The International Monetary Fund has warned the world’s financial system faces risks from developing countries, notably China, which could cut global economic output by 3 per cent.
In its latest Global Financial Stability report, the IMF said that emerging markets could be a source of instability because of problems including weaker commodity prices, slower economic growth, share market volatility and high levels of company debt.
It called on governments to take action to tackle the challenges.
The report singled out China as a country of concern as it modernises its economy from a planned economy to a market-based economy.
“The Chinese authorities face an unprecedented policy challenge in carrying out their objectives to make the transition to a new growth model and a more market-based financial system,” the IMF report said.

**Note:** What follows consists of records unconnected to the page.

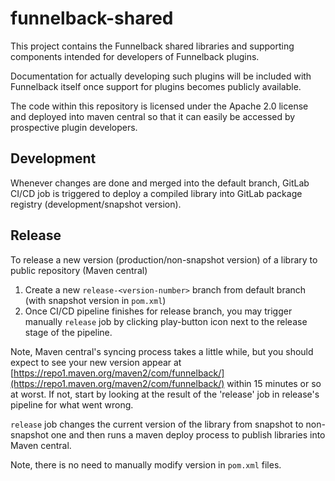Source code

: # funnelback-shared

This project contains the Funnelback shared libraries and supporting components intended for developers of Funnelback plugins.

Documentation for actually developing such plugins will be included with Funnelback itself once support for plugins becomes
publicly available.

The code within this repository is licensed under the Apache 2.0 license and deployed into maven central so that it
can easily be accessed by prospective plugin developers.

## Development

Whenever changes are done and merged into the default branch, GitLab CI/CD job is triggered to deploy a compiled library into 
GitLab package registry (development/snapshot version).

## Release

To release a new version (production/non-snapshot version) of a library to public repository (Maven central)

1. Create a new `release-<version-number>` branch from default branch (with snapshot version in `pom.xml`)
2. Once CI/CD pipeline finishes for release branch, you may trigger manually `release` job by clicking play-button icon next to the release stage of the pipeline.

Note, Maven central's syncing process takes a little while, but you should expect to see your new version appear at 
[https://repo1.maven.org/maven2/com/funnelback/](https://repo1.maven.org/maven2/com/funnelback/) within 15 minutes or so at worst.
If not, start by looking at the result of the 'release' job in release's pipeline for what went wrong.

`release` job changes the current version of the library from snapshot to non-snapshot one and then runs a maven deploy process to publish libraries into Maven central.

Note, there is no need to manually modify version in `pom.xml` files.

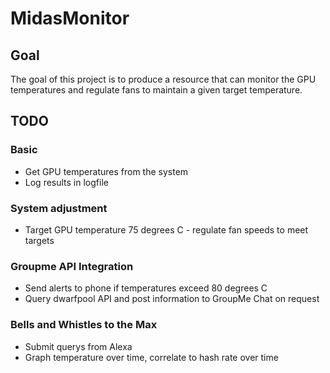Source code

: # MidasMonitor

## Goal
The goal of this project is to produce a resource that can monitor the GPU temperatures
and regulate fans to maintain a given target temperature. 

## TODO

### Basic
- Get GPU temperatures from the system
- Log results in logfile

### System adjustment
- Target GPU temperature 75 degrees C - regulate fan speeds to meet targets

### Groupme API Integration
- Send alerts to phone if temperatures exceed 80 degrees C
- Query dwarfpool API and post information to GroupMe Chat on request

### Bells and Whistles to the Max
- Submit querys from Alexa
- Graph temperature over time, correlate to hash rate over time

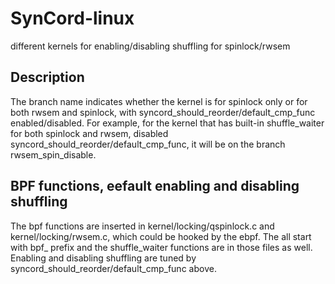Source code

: # SynCord-linux
different kernels for enabling/disabling shuffling for spinlock/rwsem

## Description
The branch name indicates whether the kernel is for spinlock only or for both rwsem and spinlock, with syncord_should_reorder/default_cmp_func enabled/disabled. For example, for the kernel that has built-in shuffle_waiter for both spinlock and rwsem, disabled syncord_should_reorder/default_cmp_func, it will be on the branch rwsem_spin_disable.

## BPF functions, eefault enabling and disabling shuffling
The bpf functions are inserted in kernel/locking/qspinlock.c and kernel/locking/rwsem.c, which could be hooked by the ebpf. The all start with bpf_ prefix and the shuffle_waiter functions are in those files as well. Enabling and disabling shuffling are tuned by syncord_should_reorder/default_cmp_func above.
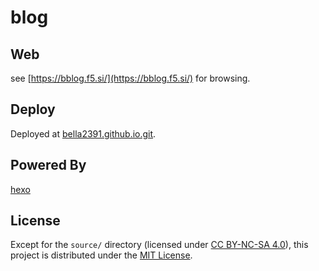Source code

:# blog

## Web
see [https://bblog.f5.si/](https://bblog.f5.si/) for browsing.

## Deploy
Deployed at [bella2391.github.io.git](https://github.com/bella2391/bella2391.github.io/).  

## Powered By
[hexo](https://github.com/hexojs/hexo)

## License
Except for the `source/` directory (licensed under [CC BY-NC-SA 4.0](source/LICENSE.txt)), this project is distributed under the [MIT License](LICENSE.txt).
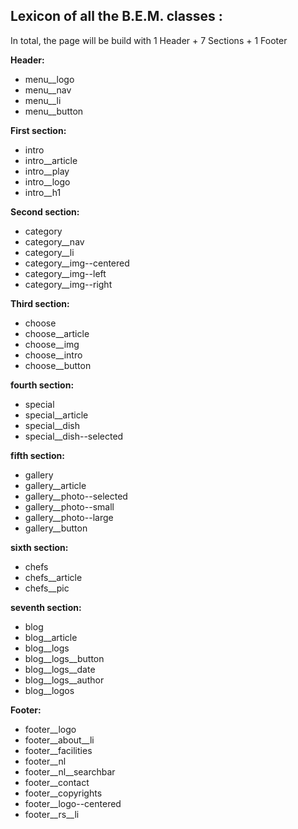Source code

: ## Lexicon of all the B.E.M. classes :

In total, the page will be build with 1 Header + 7 Sections + 1 Footer

**Header:**

- menu__logo
- menu__nav
- menu__li
- menu__button

**First section:** 

- intro
- intro__article
- intro__play
- intro__logo
- intro__h1

**Second section:** 

- category
- category__nav
- category__li
- category__img--centered
- category__img--left
- category__img--right

**Third section:**

- choose
- choose__article
- choose__img
- choose__intro
- choose__button

**fourth section:**

- special
- special__article
- special__dish
- special__dish--selected

**fifth section:**

- gallery
- gallery__article
- gallery__photo--selected
- gallery__photo--small
- gallery__photo--large
- gallery__button

**sixth section:**

- chefs
- chefs__article
- chefs__pic

**seventh section:**

- blog
- blog__article
- blog__logs
- blog__logs__button
- blog__logs__date
- blog__logs__author
- blog__logos

**Footer:**

- footer__logo
- footer__about__li
- footer__facilities
- footer__nl
- footer__nl__searchbar
- footer__contact
- footer__copyrights
- footer__logo--centered
- footer__rs__li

“Achieving this outcome will require careful pacing of reforms and policy consistency.”
The IMF and World Bank are holding their annual meetings in Lima, Peru.
However, Yi Gang, deputy governor of the People’s Bank of China, dismissed the IMF’s concerns.

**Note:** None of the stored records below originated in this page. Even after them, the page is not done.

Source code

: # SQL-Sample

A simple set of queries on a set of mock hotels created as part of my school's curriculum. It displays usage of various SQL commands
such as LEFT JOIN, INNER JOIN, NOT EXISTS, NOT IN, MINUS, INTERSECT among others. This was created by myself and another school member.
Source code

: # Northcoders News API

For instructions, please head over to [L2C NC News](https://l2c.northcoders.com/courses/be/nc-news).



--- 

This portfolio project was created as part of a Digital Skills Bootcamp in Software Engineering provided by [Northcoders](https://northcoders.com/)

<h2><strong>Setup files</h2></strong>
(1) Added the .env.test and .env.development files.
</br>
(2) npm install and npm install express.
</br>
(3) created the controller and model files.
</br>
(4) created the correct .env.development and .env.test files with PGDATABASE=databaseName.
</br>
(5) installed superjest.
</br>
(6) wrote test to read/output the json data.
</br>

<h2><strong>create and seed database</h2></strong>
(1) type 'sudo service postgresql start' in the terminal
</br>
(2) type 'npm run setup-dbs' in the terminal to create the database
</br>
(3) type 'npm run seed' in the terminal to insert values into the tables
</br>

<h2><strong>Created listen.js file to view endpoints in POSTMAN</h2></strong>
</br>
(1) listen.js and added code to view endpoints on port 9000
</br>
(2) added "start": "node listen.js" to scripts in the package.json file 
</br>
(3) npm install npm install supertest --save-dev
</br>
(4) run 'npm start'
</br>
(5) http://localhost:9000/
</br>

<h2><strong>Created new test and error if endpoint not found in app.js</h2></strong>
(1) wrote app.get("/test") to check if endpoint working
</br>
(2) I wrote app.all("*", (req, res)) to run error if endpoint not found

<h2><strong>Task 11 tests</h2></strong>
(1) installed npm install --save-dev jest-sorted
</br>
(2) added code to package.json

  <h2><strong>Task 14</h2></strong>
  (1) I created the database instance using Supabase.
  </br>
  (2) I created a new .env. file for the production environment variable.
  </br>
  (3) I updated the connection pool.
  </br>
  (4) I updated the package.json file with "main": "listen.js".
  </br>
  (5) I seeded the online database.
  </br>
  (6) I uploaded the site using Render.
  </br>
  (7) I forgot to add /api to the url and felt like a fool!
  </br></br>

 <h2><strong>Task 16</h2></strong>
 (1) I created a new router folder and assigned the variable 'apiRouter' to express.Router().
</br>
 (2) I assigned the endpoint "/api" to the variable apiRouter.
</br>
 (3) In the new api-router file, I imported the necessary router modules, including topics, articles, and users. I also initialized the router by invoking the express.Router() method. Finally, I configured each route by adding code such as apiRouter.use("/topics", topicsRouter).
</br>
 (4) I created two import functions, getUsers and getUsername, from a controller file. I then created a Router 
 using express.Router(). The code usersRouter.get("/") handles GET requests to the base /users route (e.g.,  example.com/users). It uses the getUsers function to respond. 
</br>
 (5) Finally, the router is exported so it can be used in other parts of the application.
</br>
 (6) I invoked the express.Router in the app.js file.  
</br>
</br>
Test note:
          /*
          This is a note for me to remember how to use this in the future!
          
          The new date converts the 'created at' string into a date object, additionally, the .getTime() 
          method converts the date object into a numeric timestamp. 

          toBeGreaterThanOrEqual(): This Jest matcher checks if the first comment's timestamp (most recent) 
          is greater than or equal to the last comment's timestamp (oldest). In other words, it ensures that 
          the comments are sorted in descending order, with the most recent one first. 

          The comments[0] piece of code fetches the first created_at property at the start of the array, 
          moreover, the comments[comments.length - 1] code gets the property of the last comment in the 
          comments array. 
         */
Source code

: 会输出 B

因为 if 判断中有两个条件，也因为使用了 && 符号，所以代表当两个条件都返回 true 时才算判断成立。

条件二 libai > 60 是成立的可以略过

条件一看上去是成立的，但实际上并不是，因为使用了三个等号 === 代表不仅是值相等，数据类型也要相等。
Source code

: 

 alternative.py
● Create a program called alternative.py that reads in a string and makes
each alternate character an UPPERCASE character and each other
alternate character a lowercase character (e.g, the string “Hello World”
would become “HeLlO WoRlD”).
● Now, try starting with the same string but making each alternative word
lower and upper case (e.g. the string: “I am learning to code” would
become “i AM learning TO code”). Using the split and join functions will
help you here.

“I would say don’t worry,” he responded.
“China will still have pretty much middle-to-high growth in the near future,” he said at the meeting.
The report said that companies and banks in developing countries had over-borrowed an estimated $US3.3 trillion, with corporate debt in emerging markets quadrupling between 2004 and 2014.

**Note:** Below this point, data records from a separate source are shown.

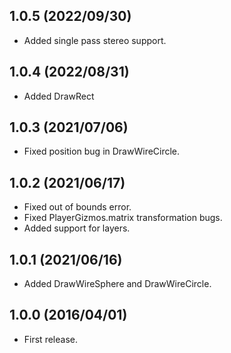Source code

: 1.0.5 (2022/09/30)
------------------

* Added single pass stereo support.


1.0.4 (2022/08/31)
------------------

* Added DrawRect


1.0.3 (2021/07/06)
------------------

* Fixed position bug in DrawWireCircle.


1.0.2 (2021/06/17)
------------------

* Fixed out of bounds error.
* Fixed PlayerGizmos.matrix transformation bugs.
* Added support for layers.


1.0.1 (2021/06/16)
------------------

* Added DrawWireSphere and DrawWireCircle.


1.0.0 (2016/04/01)
------------------

* First release.
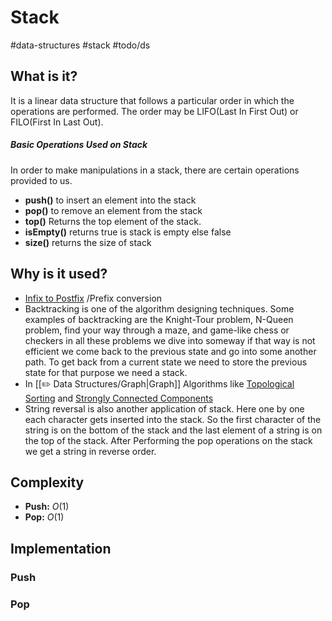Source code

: # Stack
#data-structures #stack #todo/ds

## What is it?
It is a linear data structure that follows a particular order in which the operations are performed. The order may be LIFO(Last In First Out) or FILO(First In Last Out).

##### Basic Operations Used on Stack
In order to make manipulations in a stack, there are certain operations provided to us.
-   **push()** to insert an element into the stack
-   **pop()** to remove an element from the stack
-   **top()** Returns the top element of the stack.
-   **isEmpty()** returns true is stack is empty else false
-   **size()** returns the size of stack

## Why is it used?
-   [Infix to Postfix](https://www.geeksforgeeks.org/stack-set-2-infix-to-postfix/) /Prefix conversion
-   Backtracking is one of the algorithm designing techniques. Some examples of backtracking are the Knight-Tour problem, N-Queen problem, find your way through a maze, and game-like chess or checkers in all these problems we dive into someway if that way is not efficient we come back to the previous state and go into some another path. To get back from a current state we need to store the previous state for that purpose we need a stack.
-   In [[✏️ Data Structures/Graph|Graph]] Algorithms like [Topological Sorting](https://www.geeksforgeeks.org/topological-sorting/) and [Strongly Connected Components](https://www.geeksforgeeks.org/strongly-connected-components/)
-   String reversal is also another application of stack. Here one by one each character gets inserted into the stack. So the first character of the string is on the bottom of the stack and the last element of a string is on the top of the stack. After Performing the pop operations on the stack we get a string in reverse order.

## Complexity
- **Push:** $O(1)$
- **Pop:** $O(1)$

## Implementation
### Push
### Pop
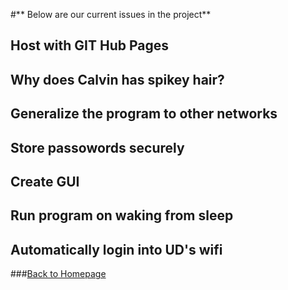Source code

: #** Below are our current issues in the project**

## Host with GIT Hub Pages
## Why does Calvin has spikey hair?
## Generalize the program to other networks
## Store passowords securely
## Create GUI
## Run program on waking from sleep
## Automatically login into UD's wifi

###[Back to Homepage](index.md)
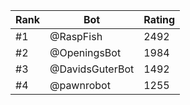 Rank|Bot|Rating
---|---|---
#1|@RaspFish|2492
#2|@OpeningsBot|1984
#3|@DavidsGuterBot|1492
#4|@pawnrobot|1255

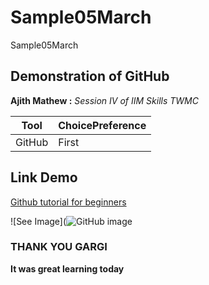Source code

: # Sample05March 
Sample05March
## Demonstration of GitHub 
**Ajith Mathew :**
*Session IV of IIM Skills TWMC*

| Tool | ChoicePreference |
|---|---|
|GitHub|First|

## Link Demo ##
[Github tutorial for beginners](https://product.hubspot.com/blog/git-and-github-tutorial-for-beginners) 

![See Image](![GitHub image](https://user-images.githubusercontent.com/127011737/222949469-d7826727-ad60-4190-a960-85e75365d21c.png)

### THANK YOU GARGI 

**It was great learning today**
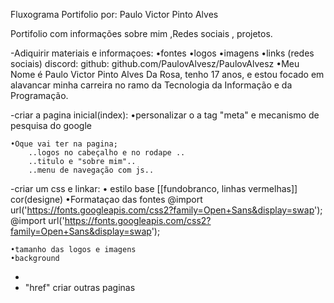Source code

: Fluxograma Portifolio
por: Paulo Victor Pinto Alves


Portifolio com informações sobre mim ,Redes sociais , projetos.


-Adiquirir materiais e informaçoes:
    •fontes
    •logos
    •imagens
    •links (redes sociais)
    discord: 
    github: github.com/PaulovAlvesz/PaulovAlvesz
    •Meu Nome é Paulo Victor Pinto Alves Da Rosa, tenho 17 anos, 
    e estou focado em alavancar minha carreira no ramo da Tecnologia
    da Informação e da Programação.

-criar a pagina inicial(index):
    •personalizar o a tag "meta" e mecanismo de pesquisa do google
    
    •Oque vai ter na pagina;
        ..logos no cabeçalho e no rodape ..
        ..titulo e "sobre mim"..
        ..menu de navegação com js..


-criar um css e linkar:
    • estilo base [[fundobranco, linhas vermelhas]] cor(designe)
    •Formataçao das fontes
        @import url('https://fonts.googleapis.com/css2?family=Open+Sans&display=swap');
        @import url('https://fonts.googleapis.com/css2?family=Open+Sans&display=swap');
    
    
    
    •tamanho das logos e imagens
    •background

-
- "href" criar outras paginas
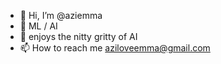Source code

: - 👋 Hi, I’m @aziemma
- 👀 ML / AI
- 🌱 enjoys the nitty gritty of AI
- 📫 How to reach me aziloveemma@gmail.com

<!---
aziemma/aziemma is a ✨ special ✨ repository because its `README.md` (this file) appears on your GitHub profile.
You can click the Preview link to take a look at your changes.
--->
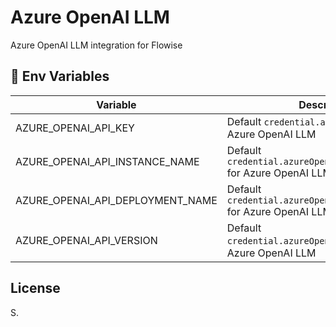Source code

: # Azure OpenAI LLM

Azure OpenAI LLM integration for Flowise

## 🌱 Env Variables

| Variable                         | Description                                                            | Type   | Default |
| -------------------------------- | ---------------------------------------------------------------------- | ------ | ------- |
| AZURE_OPENAI_API_KEY             | Default `credential.azureOpenAIApiKey` for Azure OpenAI LLM            | String |         |
| AZURE_OPENAI_API_INSTANCE_NAME   | Default `credential.azureOpenAIApiInstanceName` for Azure OpenAI LLM   | String |         |
| AZURE_OPENAI_API_DEPLOYMENT_NAME | Default `credential.azureOpenAIApiDeploymentName` for Azure OpenAI LLM | String |         |
| AZURE_OPENAI_API_VERSION         | Default `credential.azureOpenAIApiVersion` for Azure OpenAI LLM        | String |         |

## License

S.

The corporate debt of non-financial firms across major emerging markets rose sharply from about $US4 trillion in 2004 to more than $US18 trillion in 2014.
This had caused sharply higher debt and rising foreign currency exposures in the private sector, especially among commodity producers.
The report said that made emerging markets vulnerable to higher borrowing costs, particularly if the US Federal Reserve raises official US interest rates for the first time since the global financial crisis, which the IMF said would be “an unprecedented adjustment in the global financial system”.
“Vulnerabilities in emerging markets are important, given their significance to the global economy, as are the role of global markets in transmitting shocks to other emerging markets and to advanced economies,” said Jose Vinals, financial counsellor and head of the IMF’s monetary and capital markets department.
“The recent financial market turmoil is a demonstration of this materialisation of risks.”
The report said the world also faced challenges from “crisis legacies in advanced economies”, including in the euro area because of the large amount of non-performing loans.
The Global Stability Report said that financial stability had improved since the IMF’s last report in April 2015 but risks remained.
It also said the fragility of money flows had increased because of trends such as the increased investment in corporate bonds by mutual funds.
In another report, the IMF said resource rich countries face enormous challenges to manage volatile and unpredictable commodity prices.
It warned that they need to carefully manage government spending to deal with large swings in commodity prices.
“Improved fiscal frameworks and policies can help ensure that natural resources are truly a blessing for resource-rich countries,” said Vitor Gaspar, director of the IMF’s fiscal affairs department.